Marx vedeva … rosso all’idea di sollevare le sorti della classi povere:
il cui lavoro è separato dal possesso del suo frutto (“alienazione”),
e tanto peggio se non hanno un lavoro da vendere semplicemente perché nessuno gli domanda di comprarglielo:
oggi si constata che il “lavoro socialmente necessario” si è ridotto, forse molto o moltissimo, chissà quanto? (il dopo-crisi non sarà quello del passato).

Marx voleva dei titolari del loro lavoro,
e come tali titolari e attori di un lavoro trascendente quello socialmente necessario (“rivoluzione”, generazione di una nuova-successiva realtà).

Come è andata lo sappiamo, o crediamo di saperlo (ne ho già detto la critica freudiana), e non vi torno sopra:
in ogni caso, la “Sinistra” di oggi è nata, negli anni ’70, in seguito alla severa cancellazione del nome di Marx dai monumenti della storia del movimento operaio.

Che c’entro io, piccolo freudiano, psicoanalista, amico del pensiero come condizione di Freud e della psicoanalisi?:
c’entro a partire dall’osservare la generale rinuncia umana (Verzicht), prima che al tesoro del frutto:
alla titolarità stessa del proprio lavoro produttivo, un lavoro di pensiero anzitutto.

Io sono comunista perché lavoro ogni giorno alla costruzione di una lingua (contro la distinzione lingua/linguaggio) comune:
che esiste nell’univocità, aut-aut, sì o no, non nell’equivocità del kierkegaardiano vel-vel:
vel la borsa vel la vita”, in cui una vita magra è conservata in cambio di una borsa vuota, o fornita a-pena a-pena:
oggi il boy-scout di sinistra milita per l’a-pena a-pena, e con la lingua di questo.

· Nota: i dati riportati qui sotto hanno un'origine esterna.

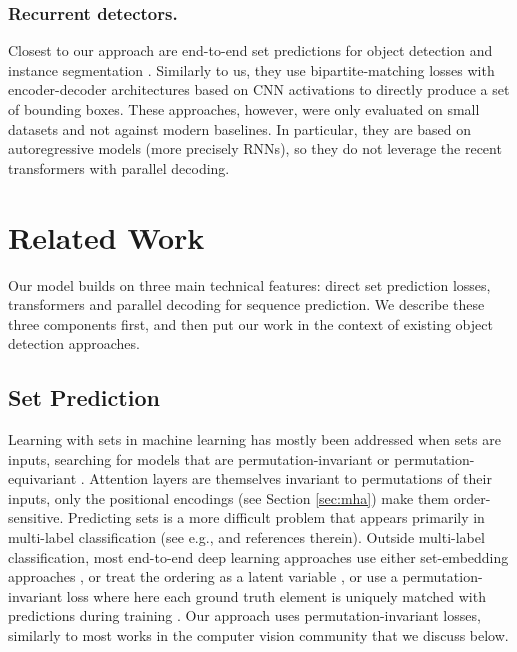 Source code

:\subsubsection{Recurrent detectors.} 
Closest to our approach are end-to-end set predictions for object detection  \cite{Stewart2015EndtoEndPD} and instance segmentation \cite{RomeraParedes2015RecurrentIS,Park2015LearningTD,ren2017end,Salvador2017RecurrentNN}. Similarly to us, they use bipartite-matching losses with encoder-decoder architectures based on CNN activations to directly produce a set of bounding boxes. These approaches, however, were only evaluated on small datasets and not against modern baselines. In particular, they are based on autoregressive models (more precisely RNNs), so they do not leverage the recent transformers with parallel decoding.


\iffalse

\section{Related Work}

Our model builds on three main technical features:  direct set prediction losses, transformers and parallel decoding for sequence prediction. We describe these three components first, and then put our work in the context of existing object detection approaches.

\subsection{Set Prediction} Learning with sets in machine learning has mostly been addressed when sets are inputs, searching for models that are permutation-invariant \cite{zaheer2017deep,lee2018set} or permutation-equivariant \cite{ravanbakhsh2016deep,qi2017pointnet++}. Attention layers are themselves invariant to permutations of their inputs, only the positional encodings (see Section \ref{sec:mha}) make them order-sensitive. Predicting sets is a more difficult problem that appears primarily in multi-label classification (see e.g., \cite{rezatofighi2017deepsetnet,pineda2019ElucidatingIP} and references therein). Outside multi-label classification, most end-to-end deep learning approaches use either set-embedding approaches \cite{zhang2019fspool,Zhang2019DeepSP}, or treat the ordering as a latent variable \cite{rezatofighi2018deep}, or use a permutation-invariant loss where here each ground truth element is uniquely matched with predictions during training \cite{vinyals2016order}. Our approach uses permutation-invariant losses, similarly to most works in the computer vision community that we discuss below. 


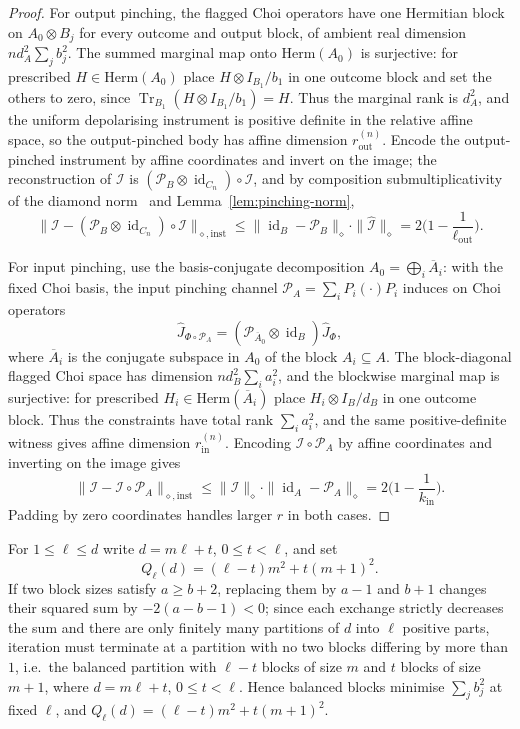 \documentclass[11pt,a4paper]{article}
\newcommand{\Herm}{\mathrm{Herm}}
\newcommand{\Tr}{\operatorname{Tr}}
\newcommand{\id}{\operatorname{id}}
\newcommand{\Jhat}{\widehat J}
\begin{document}
\begin{proof}
For output pinching, the flagged Choi operators have one Hermitian block on $A_0\otimes B_j$ for every outcome and output block, of ambient real dimension $nd_A^2\sum_jb_j^2$. The summed marginal map onto $\Herm(A_0)$ is surjective: for prescribed $H\in\Herm(A_0)$ place $H\otimes I_{B_1}/b_1$ in one outcome block and set the others to zero, since $\Tr_{B_1}(H\otimes I_{B_1}/b_1)=H$. Thus the marginal rank is $d_A^2$, and the uniform depolarising instrument is positive definite in the relative affine space, so the output-pinched body has affine dimension $r_{\mathrm{out}}^{(n)}$. Encode the output-pinched instrument by affine coordinates and invert on the image; the reconstruction of $\mathcal I$ is $(\mathcal P_B\otimes\id_{C_n})\circ\mathcal I$, and by composition submultiplicativity of the diamond norm~\cite{Watrous2018} and Lemma~\ref{lem:pinching-norm},
\[
\|\mathcal I-(\mathcal P_B\otimes\id_{C_n})\circ\mathcal I\|_{\diamond,\mathrm{inst}}
\le\|\id_B-\mathcal P_B\|_\diamond\cdot\|\widehat{\mathcal I}\|_\diamond
=2\Big(1-\frac1{\ell_{\mathrm{out}}}\Big).
\]

For input pinching, use the basis-conjugate decomposition $A_0=\bigoplus_i\overline A_i$: with the fixed Choi basis, the input pinching channel $\mathcal P_A=\sum_iP_i(\cdot)P_i$ induces on Choi operators
\[
\Jhat_{\Phi\circ\mathcal P_A}=(\mathcal P_{\overline A_0}\otimes\id_B)\Jhat_\Phi,
\]
where $\overline A_i$ is the conjugate subspace in $A_0$ of the block $A_i\subseteq A$. The block-diagonal flagged Choi space has dimension $nd_B^2\sum_ia_i^2$, and the blockwise marginal map is surjective: for prescribed $H_i\in\Herm(\overline A_i)$ place $H_i\otimes I_B/d_B$ in one outcome block. Thus the constraints have total rank $\sum_ia_i^2$, and the same positive-definite witness gives affine dimension $r_{\mathrm{in}}^{(n)}$. Encoding $\mathcal I\circ\mathcal P_A$ by affine coordinates and inverting on the image gives
\[
\|\mathcal I-\mathcal I\circ\mathcal P_A\|_{\diamond,\mathrm{inst}}
\le\|\widehat{\mathcal I}\|_\diamond\cdot\|\id_A-\mathcal P_A\|_\diamond
=2\Big(1-\frac1{k_{\mathrm{in}}}\Big).
\]
Padding by zero coordinates handles larger $r$ in both cases.
\end{proof}

For $1\le\ell\le d$ write $d=m\ell+t$, $0\le t<\ell$, and set
\[
Q_\ell(d)=(\ell-t)m^2+t(m+1)^2.
\]
If two block sizes satisfy $a\ge b+2$, replacing them by $a-1$ and $b+1$ changes their squared sum by $-2(a-b-1)<0$; since each exchange strictly decreases the sum and there are only finitely many partitions of $d$ into $\ell$ positive parts, iteration must terminate at a partition with no two blocks differing by more than $1$, i.e.\ the balanced partition with $\ell-t$ blocks of size $m$ and $t$ blocks of size $m+1$, where $d=m\ell+t$, $0\le t<\ell$. Hence balanced blocks minimise $\sum_jb_j^2$ at fixed $\ell$, and $Q_\ell(d)=(\ell-t)m^2+t(m+1)^2$.
\end{document}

C’è poi, ma solo poi, una distinzione tra sinistra e destra:
la destra odia il pensiero e non lo tollera (“intellettuali!”, ovviamente di sinistra), con la sola ragione del torto, la peggiore ragione;
la sinistra ha pensiero, essa sì, ma a scartamento ridotto, melanconico (Dürer con Freud), o antigoneo:
naturalmente, anche la destra ha cercato di impadronirsi di Antigone, in una disputa senza fine che potrebbe anche finire come “Embrassons-nous!” nella tomba di Antigone.

La rinuncia come rinuncia al pensiero, o alla titolarità del lavoro, ha più modi:
cento volte ho detto che il primo è quello di Rossella o’ Hara (quello detto “rimozione”):
“ci penserò domani” all’infinito, come rinuncia al lavoro o alla titolarità del corpo:
la “rimozione” è solo rinuncia autogestita, non imposta da padroni esterni, e neanche dal “Destino”.

Questa rinuncia, che è rinuncia di massa, è fattoredi povertà nel capitalismo, anteriore a esso, indipendente dal capitalismo.

L’individuo umano astratto freudiano precede l’individuo umano astratto marxiano.

Da anni descrivo la povertà da rinuncia al pensiero con le tre categorie:
lucro cessante,
danno emergente,
lucro non emergente,
che è una descrizione della patologia a portata di ogni mano e di ogni contatore di cassa.

Inversamente, è patologia ogni stato soggetto a queste tre categorie, ossia psichiatria e psicologia cedono il posto all’economia.

Sarebbe interessante discutere
– ma chi saprebbe fare certe discussioni? –
se  sua volta il Capitalismo non sia asservito a questa generale e precedente rinuncia, sia pure a fini successivi di asservimento.

Siamo alla domanda di sempre:
perché il servo si è lasciato asservire?, e il povero impoverire?

La sinistra dei poveri obbedisce a una sorta di astratta ecumenica preteria mondiale (anche “laica”) che strimpella “amore” senza saper dire cos’è.

Su ciò gioco da tempo a carte scoperte:
l’amore è la parabola dei talenti (o delle mine), con produzione e tesoro,
ossia un’implicazione reciproca di economia e diritto che ha e ha solo sede individuale:
è a partire da questa san(t)a sede individuale che acquista senso e significato la parola “amore”, uscendo dal lamentevole e dal melanconico.

Forse si continuerà per tutti i secoli a negare l’esistenza del titolare di questo nesso di implicazione:
se esistesse sarei io,
ma la guerra mondiale sull’io continua:
in ultima analisi, è sull’io che sono freudiano.

É massimamente degno di nota un fatto:
che un tale titolare è capace di ogni dipendenza (Abhängigkeiten, o dipendenze, des Ichs, Freud) e insieme di ogni iniziativa o impresa:
ecco la definizione della modestia, o della sovranità
(di cui il “narcisismo” è il nemico pidocchioso, o invidioso).